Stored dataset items
━━━━━━━━━━

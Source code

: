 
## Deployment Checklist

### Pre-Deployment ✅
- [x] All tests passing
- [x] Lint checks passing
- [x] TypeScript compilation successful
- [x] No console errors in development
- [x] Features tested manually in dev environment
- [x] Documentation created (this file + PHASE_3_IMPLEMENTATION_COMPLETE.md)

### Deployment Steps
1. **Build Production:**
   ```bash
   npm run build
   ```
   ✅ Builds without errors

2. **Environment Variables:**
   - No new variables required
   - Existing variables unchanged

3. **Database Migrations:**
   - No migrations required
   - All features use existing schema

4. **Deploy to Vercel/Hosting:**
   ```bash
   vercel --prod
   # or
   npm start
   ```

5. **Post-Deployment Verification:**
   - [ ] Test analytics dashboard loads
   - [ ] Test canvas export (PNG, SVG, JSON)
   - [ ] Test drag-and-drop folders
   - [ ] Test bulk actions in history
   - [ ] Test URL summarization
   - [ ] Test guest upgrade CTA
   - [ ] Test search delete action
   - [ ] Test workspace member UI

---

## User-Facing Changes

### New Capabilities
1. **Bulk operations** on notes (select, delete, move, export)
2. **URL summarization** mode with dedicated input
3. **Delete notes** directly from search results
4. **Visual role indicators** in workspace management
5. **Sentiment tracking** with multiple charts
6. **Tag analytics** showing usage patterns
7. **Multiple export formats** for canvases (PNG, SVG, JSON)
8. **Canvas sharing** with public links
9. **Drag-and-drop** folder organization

━━━━━━━━━━

Make an exact copy of every line in the data.

Source code

: 
## Deployment Checklist

### Pre-Deployment ✅
- [x] All tests passing
- [x] Lint checks passing
- [x] TypeScript compilation successful
- [x] No console errors in development
- [x] Features tested manually in dev environment
- [x] Documentation created (this file + PHASE_3_IMPLEMENTATION_COMPLETE.md)

### Deployment Steps
1. **Build Production:**
   ```bash
   npm run build
   ```
   ✅ Builds without errors

2. **Environment Variables:**
   - No new variables required
   - Existing variables unchanged

3. **Database Migrations:**
   - No migrations required
   - All features use existing schema

4. **Deploy to Vercel/Hosting:**
   ```bash
   vercel --prod
   # or
   npm start
   ```

5. **Post-Deployment Verification:**
   - [ ] Test analytics dashboard loads
   - [ ] Test canvas export (PNG, SVG, JSON)
   - [ ] Test drag-and-drop folders
   - [ ] Test bulk actions in history
   - [ ] Test URL summarization
   - [ ] Test guest upgrade CTA
   - [ ] Test search delete action
   - [ ] Test workspace member UI

---

## User-Facing Changes

### New Capabilities
1. **Bulk operations** on notes (select, delete, move, export)
2. **URL summarization** mode with dedicated input
3. **Delete notes** directly from search results
4. **Visual role indicators** in workspace management
5. **Sentiment tracking** with multiple charts
6. **Tag analytics** showing usage patterns
7. **Multiple export formats** for canvases (PNG, SVG, JSON)
8. **Canvas sharing** with public links
9. **Drag-and-drop** folder organization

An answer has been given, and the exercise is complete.